Somewhere in that call, we both said almost exactly the same sentence at the same time.
I wish more people would learn how to get things f*cking done.
We laughed. Then we went quiet, because we both knew we meant it. And that was the moment I knew we were properly aligned as leaders. Not on the strategy. Not on the roadmap. On the thing underneath all of it.
I’ve been thinking about that sentence in my career ever since, because I’ve come to believe it’s the single best piece of advice you can give anyone.
Learn how to get things done.
I know. Painfully obvious. Borderline insulting. Perhaps you were expecting a framework, maybe a matrix, something with quadrants.
Alas, I am not a McKinsey consultant.
But stay with me, because the obviousness is exactly the trap. It sounds so simple that almost nobody bothers to actually learn it. And the gap between people who have and people who haven’t is the biggest gap in every company I’ve ever run, invested in, or advised.
Bigger than the talent gap. Bigger than the experience gap. It’s not even close.
The uncomfortable bit
Here’s the thing nobody puts on the careers advice posters.
You can be brilliant at programming. Brilliant at AI, financial planning, product, design, marketing, client services, whatever your thing is.
But if you cannot take a piece of work from started to finished, no Founder type or CEO will ever truly value you.
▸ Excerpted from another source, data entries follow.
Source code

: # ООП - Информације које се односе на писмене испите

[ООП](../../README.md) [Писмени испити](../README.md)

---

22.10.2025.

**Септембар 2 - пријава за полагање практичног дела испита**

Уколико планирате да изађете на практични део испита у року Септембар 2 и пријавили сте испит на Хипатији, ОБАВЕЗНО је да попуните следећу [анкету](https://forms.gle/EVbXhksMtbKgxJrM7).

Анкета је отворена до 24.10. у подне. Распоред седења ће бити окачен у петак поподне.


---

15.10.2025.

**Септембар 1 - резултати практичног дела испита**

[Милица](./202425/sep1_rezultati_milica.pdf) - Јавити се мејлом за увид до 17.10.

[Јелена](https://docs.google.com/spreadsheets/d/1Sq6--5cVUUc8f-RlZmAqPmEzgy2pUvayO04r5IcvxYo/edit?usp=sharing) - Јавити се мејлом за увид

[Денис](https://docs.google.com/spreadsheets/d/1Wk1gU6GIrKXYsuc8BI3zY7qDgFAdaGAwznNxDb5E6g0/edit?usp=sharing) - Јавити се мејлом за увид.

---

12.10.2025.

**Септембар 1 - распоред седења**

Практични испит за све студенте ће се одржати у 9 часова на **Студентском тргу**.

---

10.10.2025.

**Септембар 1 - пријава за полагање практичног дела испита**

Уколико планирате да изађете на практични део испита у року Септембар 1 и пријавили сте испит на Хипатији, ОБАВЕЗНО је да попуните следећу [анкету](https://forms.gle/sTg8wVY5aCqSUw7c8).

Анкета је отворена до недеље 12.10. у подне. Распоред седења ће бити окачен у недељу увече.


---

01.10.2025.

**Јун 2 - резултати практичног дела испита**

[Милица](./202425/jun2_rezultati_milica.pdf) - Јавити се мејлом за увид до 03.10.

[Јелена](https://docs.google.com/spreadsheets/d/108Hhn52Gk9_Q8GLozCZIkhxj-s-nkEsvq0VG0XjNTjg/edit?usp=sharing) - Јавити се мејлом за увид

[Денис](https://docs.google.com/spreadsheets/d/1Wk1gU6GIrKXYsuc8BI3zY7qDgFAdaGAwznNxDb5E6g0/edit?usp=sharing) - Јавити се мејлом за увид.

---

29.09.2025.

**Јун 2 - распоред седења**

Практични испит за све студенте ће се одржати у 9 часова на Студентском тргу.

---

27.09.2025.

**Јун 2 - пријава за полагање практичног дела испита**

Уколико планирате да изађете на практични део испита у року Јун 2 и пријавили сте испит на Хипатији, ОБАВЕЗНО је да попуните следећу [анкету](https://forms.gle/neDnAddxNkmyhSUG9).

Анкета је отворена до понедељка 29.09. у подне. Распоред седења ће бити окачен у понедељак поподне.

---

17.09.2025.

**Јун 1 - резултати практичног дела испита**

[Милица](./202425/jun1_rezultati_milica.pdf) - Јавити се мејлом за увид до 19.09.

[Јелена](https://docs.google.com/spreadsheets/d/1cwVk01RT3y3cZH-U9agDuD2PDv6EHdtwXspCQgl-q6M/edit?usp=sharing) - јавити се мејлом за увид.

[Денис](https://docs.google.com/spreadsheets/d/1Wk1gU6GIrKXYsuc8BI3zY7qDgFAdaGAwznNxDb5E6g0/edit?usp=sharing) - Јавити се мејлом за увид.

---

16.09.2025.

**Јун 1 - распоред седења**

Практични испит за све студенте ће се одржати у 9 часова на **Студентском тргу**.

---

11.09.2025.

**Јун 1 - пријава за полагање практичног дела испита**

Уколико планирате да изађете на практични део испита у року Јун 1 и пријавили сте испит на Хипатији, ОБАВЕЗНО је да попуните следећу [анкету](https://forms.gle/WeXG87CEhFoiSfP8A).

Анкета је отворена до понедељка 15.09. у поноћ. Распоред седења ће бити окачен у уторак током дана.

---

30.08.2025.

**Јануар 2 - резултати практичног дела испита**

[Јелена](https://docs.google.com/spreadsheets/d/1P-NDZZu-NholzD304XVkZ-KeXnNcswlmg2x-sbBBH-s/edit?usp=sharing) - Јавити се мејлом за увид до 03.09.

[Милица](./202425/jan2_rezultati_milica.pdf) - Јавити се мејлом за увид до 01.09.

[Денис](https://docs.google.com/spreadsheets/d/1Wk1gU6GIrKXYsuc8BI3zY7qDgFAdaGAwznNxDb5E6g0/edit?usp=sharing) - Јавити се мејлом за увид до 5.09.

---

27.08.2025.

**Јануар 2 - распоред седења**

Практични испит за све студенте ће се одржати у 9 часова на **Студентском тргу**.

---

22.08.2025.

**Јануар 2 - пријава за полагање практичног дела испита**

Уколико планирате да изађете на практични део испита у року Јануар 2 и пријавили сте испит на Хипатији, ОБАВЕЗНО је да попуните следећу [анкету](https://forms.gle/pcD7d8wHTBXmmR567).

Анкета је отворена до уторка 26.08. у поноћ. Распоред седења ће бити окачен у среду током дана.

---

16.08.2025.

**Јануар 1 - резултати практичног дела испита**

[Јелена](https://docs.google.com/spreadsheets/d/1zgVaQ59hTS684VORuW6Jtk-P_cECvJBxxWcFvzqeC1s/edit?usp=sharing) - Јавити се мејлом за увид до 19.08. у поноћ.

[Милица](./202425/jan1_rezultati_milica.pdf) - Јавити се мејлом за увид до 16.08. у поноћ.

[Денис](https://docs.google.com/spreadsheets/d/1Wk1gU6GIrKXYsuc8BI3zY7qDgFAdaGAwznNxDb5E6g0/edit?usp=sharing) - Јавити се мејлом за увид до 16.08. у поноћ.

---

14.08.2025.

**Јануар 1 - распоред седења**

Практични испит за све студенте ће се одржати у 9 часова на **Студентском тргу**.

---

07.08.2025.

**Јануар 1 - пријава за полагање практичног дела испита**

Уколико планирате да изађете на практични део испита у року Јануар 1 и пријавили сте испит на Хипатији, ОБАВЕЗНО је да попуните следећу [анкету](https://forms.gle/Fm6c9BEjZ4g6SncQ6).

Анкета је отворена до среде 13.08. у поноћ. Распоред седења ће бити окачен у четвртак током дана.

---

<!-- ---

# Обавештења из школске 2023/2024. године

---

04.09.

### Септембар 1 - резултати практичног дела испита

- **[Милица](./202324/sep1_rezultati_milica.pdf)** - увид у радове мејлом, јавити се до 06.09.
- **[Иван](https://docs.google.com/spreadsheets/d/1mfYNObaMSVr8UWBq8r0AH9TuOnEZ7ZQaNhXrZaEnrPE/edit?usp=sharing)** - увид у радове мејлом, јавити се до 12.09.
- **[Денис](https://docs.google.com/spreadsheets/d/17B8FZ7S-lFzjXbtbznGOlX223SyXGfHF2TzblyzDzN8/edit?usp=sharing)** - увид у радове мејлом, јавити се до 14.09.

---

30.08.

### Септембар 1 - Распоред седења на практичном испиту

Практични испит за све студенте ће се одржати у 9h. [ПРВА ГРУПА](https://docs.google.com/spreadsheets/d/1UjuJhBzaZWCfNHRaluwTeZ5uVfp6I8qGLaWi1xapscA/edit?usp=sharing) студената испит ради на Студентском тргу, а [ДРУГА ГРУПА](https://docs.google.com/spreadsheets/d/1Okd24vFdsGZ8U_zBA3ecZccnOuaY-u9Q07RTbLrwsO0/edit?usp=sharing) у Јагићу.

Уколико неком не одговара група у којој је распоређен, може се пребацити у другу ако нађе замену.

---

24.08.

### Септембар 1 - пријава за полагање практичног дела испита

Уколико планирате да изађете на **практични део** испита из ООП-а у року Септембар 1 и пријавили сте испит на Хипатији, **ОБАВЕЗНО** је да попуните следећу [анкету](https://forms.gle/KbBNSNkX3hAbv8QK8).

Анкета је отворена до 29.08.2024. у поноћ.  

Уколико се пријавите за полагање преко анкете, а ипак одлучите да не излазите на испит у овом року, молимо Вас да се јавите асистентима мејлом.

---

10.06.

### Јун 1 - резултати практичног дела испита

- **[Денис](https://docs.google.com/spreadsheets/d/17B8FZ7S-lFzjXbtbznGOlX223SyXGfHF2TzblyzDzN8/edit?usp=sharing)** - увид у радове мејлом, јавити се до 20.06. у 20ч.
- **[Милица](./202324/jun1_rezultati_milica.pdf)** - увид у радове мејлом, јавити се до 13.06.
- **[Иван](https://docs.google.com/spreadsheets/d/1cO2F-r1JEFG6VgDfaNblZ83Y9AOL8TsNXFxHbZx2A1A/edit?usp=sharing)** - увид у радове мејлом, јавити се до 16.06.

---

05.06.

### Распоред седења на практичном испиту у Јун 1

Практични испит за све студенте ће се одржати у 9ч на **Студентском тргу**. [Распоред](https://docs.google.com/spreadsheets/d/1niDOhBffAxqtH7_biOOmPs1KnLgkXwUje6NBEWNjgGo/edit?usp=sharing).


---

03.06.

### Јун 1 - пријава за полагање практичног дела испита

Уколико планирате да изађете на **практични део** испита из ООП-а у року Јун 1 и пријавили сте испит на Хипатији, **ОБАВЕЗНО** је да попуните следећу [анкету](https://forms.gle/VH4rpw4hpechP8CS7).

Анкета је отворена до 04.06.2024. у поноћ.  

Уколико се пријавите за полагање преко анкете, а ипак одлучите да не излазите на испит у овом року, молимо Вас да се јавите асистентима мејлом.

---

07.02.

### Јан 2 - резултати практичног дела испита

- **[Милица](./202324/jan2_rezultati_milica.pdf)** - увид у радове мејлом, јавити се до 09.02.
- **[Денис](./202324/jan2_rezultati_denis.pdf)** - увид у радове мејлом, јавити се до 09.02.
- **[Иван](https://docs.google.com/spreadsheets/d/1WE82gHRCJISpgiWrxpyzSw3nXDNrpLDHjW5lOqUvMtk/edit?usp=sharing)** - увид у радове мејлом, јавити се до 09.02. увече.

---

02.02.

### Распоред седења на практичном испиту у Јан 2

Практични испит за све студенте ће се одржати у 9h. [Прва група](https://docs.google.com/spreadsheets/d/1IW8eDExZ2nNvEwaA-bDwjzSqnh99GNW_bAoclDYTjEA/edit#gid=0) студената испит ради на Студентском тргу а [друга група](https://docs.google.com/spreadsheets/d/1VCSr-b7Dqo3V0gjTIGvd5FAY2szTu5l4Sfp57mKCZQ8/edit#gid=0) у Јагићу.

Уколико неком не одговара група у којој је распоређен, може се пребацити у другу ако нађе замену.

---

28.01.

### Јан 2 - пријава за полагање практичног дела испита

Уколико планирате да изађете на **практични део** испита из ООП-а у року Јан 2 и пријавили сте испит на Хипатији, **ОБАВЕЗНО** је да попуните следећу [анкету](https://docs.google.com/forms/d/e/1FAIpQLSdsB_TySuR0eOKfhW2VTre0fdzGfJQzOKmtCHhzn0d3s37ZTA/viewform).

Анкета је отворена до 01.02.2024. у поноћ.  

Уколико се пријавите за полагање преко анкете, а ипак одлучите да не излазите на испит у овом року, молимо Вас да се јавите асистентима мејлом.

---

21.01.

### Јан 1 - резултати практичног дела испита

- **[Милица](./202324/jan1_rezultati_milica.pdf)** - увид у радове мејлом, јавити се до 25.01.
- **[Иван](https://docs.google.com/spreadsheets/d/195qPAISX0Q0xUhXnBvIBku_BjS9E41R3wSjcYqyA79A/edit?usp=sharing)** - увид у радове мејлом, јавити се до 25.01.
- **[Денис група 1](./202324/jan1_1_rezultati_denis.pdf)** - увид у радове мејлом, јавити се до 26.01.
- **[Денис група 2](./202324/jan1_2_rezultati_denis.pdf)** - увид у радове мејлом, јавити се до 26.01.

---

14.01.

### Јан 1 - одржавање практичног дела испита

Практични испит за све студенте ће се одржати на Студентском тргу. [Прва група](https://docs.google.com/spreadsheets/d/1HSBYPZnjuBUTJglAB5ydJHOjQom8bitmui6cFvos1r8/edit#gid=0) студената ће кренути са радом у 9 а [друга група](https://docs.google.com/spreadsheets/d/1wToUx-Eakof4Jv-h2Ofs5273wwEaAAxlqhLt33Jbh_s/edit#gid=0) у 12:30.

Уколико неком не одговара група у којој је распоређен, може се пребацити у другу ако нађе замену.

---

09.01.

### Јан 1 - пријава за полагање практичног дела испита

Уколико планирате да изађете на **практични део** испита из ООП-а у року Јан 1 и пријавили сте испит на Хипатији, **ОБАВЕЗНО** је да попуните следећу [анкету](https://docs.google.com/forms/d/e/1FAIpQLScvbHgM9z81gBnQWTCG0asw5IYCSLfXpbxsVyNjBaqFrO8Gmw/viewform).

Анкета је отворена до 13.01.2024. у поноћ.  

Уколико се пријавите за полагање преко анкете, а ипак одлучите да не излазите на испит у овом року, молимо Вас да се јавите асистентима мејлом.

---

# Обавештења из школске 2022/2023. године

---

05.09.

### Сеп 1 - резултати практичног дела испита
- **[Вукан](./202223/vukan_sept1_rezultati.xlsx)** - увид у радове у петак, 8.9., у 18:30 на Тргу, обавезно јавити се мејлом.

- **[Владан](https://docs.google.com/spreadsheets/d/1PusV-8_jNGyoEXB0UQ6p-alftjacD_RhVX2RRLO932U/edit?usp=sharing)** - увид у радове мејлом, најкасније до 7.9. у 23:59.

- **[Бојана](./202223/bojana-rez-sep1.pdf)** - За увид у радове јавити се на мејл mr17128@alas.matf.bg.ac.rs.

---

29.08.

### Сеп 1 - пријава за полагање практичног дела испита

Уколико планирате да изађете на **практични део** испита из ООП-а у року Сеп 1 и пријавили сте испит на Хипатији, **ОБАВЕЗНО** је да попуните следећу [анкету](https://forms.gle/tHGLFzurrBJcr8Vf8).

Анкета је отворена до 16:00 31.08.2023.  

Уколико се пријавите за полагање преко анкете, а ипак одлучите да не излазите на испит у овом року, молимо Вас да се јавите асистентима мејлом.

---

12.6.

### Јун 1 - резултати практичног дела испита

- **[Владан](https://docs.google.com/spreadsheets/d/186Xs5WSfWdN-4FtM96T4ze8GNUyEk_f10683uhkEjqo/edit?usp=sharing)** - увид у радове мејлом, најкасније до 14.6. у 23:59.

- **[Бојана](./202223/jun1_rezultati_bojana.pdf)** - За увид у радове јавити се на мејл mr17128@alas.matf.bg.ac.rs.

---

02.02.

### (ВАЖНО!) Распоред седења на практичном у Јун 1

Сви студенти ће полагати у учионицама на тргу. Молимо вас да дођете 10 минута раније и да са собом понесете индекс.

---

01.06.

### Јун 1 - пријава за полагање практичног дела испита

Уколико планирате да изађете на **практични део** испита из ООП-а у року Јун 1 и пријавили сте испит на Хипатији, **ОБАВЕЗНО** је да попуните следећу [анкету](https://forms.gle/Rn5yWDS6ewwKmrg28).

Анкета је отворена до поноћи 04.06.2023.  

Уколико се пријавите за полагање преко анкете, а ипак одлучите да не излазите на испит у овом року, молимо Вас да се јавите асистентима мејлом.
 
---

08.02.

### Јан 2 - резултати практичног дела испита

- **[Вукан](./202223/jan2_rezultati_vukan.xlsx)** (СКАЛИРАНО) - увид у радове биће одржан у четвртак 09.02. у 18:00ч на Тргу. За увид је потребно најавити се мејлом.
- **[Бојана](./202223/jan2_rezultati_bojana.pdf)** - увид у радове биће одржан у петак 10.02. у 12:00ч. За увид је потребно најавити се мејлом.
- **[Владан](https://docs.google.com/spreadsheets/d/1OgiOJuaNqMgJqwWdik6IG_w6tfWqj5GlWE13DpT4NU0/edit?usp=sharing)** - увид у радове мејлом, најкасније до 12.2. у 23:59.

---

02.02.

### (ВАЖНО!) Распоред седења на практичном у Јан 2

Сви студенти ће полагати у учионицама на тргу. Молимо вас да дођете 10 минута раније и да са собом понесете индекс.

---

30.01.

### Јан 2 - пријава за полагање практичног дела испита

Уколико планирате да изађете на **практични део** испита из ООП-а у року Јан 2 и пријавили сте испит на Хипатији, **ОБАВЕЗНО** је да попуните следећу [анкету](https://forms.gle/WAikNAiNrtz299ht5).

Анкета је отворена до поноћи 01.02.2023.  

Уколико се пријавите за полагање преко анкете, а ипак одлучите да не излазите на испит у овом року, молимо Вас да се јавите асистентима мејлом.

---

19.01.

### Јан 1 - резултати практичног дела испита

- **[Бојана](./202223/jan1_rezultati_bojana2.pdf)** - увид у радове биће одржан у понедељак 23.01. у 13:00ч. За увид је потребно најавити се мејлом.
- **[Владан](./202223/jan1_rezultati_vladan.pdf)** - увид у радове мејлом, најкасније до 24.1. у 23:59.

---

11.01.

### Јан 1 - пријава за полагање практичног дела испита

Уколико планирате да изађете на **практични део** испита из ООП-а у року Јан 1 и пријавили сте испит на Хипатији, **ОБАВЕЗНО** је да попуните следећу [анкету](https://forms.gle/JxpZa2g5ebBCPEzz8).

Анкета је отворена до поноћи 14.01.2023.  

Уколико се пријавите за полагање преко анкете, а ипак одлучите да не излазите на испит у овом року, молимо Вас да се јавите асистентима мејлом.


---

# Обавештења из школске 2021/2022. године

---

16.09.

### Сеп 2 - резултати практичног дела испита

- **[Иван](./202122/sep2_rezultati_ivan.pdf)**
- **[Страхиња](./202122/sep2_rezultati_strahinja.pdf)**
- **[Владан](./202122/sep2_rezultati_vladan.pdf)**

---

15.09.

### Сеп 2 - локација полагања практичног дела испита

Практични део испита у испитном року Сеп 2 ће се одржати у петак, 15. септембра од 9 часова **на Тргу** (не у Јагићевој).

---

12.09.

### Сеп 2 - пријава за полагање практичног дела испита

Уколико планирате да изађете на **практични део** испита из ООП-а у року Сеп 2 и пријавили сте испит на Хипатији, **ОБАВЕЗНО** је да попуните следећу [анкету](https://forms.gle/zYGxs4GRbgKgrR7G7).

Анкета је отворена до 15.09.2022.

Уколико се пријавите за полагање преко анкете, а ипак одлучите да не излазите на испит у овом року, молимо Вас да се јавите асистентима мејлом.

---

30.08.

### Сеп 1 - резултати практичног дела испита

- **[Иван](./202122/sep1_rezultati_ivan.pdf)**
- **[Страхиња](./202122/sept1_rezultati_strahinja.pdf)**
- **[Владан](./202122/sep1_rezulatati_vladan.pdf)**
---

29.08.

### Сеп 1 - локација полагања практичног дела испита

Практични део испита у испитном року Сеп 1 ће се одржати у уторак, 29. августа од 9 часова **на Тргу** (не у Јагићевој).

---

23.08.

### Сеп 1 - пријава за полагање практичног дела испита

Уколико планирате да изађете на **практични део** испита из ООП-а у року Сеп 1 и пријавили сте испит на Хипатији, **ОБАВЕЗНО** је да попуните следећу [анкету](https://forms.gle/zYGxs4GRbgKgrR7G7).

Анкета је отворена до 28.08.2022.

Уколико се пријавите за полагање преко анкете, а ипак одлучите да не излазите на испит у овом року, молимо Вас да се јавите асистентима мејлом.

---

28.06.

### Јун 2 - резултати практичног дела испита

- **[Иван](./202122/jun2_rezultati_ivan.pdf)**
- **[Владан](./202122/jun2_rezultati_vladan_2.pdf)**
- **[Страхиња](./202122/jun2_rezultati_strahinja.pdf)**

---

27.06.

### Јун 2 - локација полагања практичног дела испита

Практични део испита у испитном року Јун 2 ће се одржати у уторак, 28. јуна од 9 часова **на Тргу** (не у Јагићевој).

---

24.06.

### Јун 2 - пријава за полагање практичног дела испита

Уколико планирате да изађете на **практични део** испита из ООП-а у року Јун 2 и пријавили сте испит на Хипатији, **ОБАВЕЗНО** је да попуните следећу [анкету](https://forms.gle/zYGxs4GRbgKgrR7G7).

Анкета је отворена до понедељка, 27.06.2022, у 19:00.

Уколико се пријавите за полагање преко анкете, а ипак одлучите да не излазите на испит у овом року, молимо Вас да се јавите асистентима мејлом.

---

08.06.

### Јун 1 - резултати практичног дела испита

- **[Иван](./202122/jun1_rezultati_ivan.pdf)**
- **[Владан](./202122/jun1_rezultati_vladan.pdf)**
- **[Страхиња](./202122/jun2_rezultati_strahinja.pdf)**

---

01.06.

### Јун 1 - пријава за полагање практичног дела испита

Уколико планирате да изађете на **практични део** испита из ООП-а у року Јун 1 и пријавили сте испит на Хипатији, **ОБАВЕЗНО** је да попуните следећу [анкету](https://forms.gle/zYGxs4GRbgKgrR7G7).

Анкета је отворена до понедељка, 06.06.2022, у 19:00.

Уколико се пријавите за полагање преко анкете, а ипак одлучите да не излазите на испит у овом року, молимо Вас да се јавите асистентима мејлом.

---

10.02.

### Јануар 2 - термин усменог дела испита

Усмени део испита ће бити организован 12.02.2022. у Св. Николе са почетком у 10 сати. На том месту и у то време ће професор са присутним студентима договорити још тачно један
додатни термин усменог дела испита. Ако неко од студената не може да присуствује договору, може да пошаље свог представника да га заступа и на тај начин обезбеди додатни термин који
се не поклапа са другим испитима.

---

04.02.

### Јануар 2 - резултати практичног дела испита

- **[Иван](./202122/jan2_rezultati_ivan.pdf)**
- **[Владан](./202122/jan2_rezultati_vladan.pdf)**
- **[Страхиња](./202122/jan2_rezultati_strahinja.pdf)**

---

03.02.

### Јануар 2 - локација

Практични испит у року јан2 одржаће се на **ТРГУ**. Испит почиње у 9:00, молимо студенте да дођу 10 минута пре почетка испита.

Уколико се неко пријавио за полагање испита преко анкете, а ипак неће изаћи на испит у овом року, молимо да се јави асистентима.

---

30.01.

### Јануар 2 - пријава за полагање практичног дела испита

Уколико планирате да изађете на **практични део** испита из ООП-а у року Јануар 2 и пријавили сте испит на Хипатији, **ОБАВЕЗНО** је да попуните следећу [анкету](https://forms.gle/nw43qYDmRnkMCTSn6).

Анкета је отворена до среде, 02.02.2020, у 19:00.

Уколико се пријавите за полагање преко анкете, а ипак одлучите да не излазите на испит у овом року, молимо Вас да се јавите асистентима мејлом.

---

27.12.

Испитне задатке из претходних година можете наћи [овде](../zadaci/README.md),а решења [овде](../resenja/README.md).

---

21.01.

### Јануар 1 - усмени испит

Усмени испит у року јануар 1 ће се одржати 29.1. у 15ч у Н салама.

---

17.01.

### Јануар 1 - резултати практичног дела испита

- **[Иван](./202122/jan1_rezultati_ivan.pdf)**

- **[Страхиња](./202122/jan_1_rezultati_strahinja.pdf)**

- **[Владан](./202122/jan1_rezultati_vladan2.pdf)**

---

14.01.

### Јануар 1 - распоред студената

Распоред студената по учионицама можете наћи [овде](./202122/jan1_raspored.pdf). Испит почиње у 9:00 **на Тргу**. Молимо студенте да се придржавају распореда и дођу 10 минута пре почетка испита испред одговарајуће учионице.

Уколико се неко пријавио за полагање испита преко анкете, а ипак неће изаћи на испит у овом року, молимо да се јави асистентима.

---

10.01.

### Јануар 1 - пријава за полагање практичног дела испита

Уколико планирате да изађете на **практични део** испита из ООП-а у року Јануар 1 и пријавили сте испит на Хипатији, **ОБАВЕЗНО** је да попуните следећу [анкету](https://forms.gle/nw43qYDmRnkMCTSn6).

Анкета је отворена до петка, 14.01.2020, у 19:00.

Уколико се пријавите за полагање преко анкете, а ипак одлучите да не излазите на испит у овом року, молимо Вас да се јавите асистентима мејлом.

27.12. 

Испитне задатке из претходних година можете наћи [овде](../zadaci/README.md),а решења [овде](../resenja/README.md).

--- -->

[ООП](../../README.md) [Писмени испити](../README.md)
They’ll like you. They’ll respect the talent and the skill. They’ll say nice things about you in meetings. And they will quietly route every important piece of work around you, to someone who finishes things.
Because here’s what a leader actually needs:
It isn’t intelligence. Companies are drowning in intelligence. Even more so now than ever before.
It’s someone they can hand a problem to and then stop thinking about.
That’s it. That’s the whole job description underneath every job description. The people who become that person get pulled upwards through organisations like they’re on a rope. Everyone else gets managed.
And yet, paralysis over analysis is everywhere. Smart people circling a decision for weeks. One more data point. One more stakeholder chat. One more version of the plan, now with better formatting. It feels like rigour.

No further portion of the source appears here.